Me sequé las lágrimas y me acerqué a él, pronunciando cada palabra con cuidado: «Xu Lie, en mi sueño fui a otro mundo y me convertí en Primer Ministro. Un amigo y yo quedamos atrapados en el desierto, sin poder salir. Tenía miedo de ese infierno, así que regresé corriendo y me negué a dormir. Por eso solo dormí durante el día esos dos días. Como resultado, esa noche no me despertaste, pero aun así regresé. Vi que mi amigo estaba gravemente herido protegiéndome, pero aun así usó su propia sangre para salvarme. No podía dejarlo inconsciente por más tiempo, así que empecé a regresar para investigar técnicas de supervivencia en el desierto. Tenía que dormirme antes del anochecer porque, una vez que sale la luna, el tiempo en ese mundo también empieza a fluir, e Yi Han solo... en el desierto estaría en peligro. No te odio en absoluto que me toques, ni un poquito. Esta tarde se suponía que iba a ir a buscarte, pero Yingying me arrastró hasta su casa a mitad de camino». Sollozé, cerrando los ojos con desesperación y dolor, y continué: "Pero ella drogó mi bebida... Xu Lie..."

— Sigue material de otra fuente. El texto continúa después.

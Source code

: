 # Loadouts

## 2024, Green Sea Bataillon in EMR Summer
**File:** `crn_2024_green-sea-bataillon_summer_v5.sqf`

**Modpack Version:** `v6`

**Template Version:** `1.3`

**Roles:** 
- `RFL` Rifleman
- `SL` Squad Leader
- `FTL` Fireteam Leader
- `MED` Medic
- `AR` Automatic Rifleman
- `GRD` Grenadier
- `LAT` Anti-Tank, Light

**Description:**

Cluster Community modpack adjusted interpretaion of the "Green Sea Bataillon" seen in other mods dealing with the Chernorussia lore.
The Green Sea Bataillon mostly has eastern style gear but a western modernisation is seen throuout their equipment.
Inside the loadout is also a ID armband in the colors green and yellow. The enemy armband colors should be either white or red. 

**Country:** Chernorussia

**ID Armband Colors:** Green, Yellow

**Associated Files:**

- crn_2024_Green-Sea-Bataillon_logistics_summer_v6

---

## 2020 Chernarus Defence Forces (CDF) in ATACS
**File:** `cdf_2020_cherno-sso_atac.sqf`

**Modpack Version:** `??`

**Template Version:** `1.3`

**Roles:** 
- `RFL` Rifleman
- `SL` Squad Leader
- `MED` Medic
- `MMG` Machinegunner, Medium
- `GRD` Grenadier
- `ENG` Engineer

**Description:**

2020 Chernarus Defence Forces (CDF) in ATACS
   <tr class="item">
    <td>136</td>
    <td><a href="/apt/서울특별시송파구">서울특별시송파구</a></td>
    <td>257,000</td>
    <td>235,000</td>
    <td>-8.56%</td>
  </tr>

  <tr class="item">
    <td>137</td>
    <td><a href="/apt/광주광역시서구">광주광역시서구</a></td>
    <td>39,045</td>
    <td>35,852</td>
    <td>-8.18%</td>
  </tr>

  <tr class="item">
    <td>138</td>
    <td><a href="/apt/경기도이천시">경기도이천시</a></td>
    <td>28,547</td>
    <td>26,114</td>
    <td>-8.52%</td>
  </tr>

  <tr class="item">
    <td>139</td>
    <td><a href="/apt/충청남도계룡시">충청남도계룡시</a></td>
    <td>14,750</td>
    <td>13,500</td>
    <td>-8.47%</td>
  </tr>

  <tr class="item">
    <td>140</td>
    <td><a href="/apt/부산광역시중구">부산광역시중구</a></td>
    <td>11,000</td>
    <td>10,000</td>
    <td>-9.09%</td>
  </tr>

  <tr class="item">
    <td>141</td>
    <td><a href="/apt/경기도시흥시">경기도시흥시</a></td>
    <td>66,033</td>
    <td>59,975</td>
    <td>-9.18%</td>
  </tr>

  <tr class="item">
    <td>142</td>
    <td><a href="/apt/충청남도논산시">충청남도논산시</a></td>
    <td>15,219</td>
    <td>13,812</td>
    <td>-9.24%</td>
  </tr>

Extendí la mano para tocar su rostro, pero me la agarró con fuerza a medio camino. Sus ojos, antes rebosantes de cariño, ahora solo reflejaban odio y asco. "¿Crees que me creería una mentira tan infantil? Lin Jialan, eres despiadada. Anteanoche, estaba tan decepcionada y resentida contigo, pero incluso con los avances de Xue'er, seguías en mi mente. Pensé que tal vez solo eras infantil y que bien podría darnos otra oportunidad. ¿Pero qué vi cuando aparté a Xue'er para ir contigo? ¿Qué obtuve a cambio?" Se levantó bruscamente, agarrándome por los hombros y sacudiéndome violentamente sin pizca de compasión. "Mujer malvada. ¿Te divierte jugar conmigo así? ¿Te complace verme hundirme lentamente y caer en tu trampa?"

"¡Yo no! ¡Yo no!" Sentía que todo mi cuerpo se sacudía hasta hacerse pedazos, pero no sentía dolor. Las lágrimas corrían por mi rostro como un collar de perlas roto. "Xu Lie, todo lo que dije es verdad, ¿por qué no me crees?"

—Deja de llorar —dijo Xu Lie, soltando mi mano y mirándome sin expresión, con la voz llena de agotamiento—. Me has engañado por completo. Caí fácilmente en tu trampa. ¿Para qué seguir fingiendo?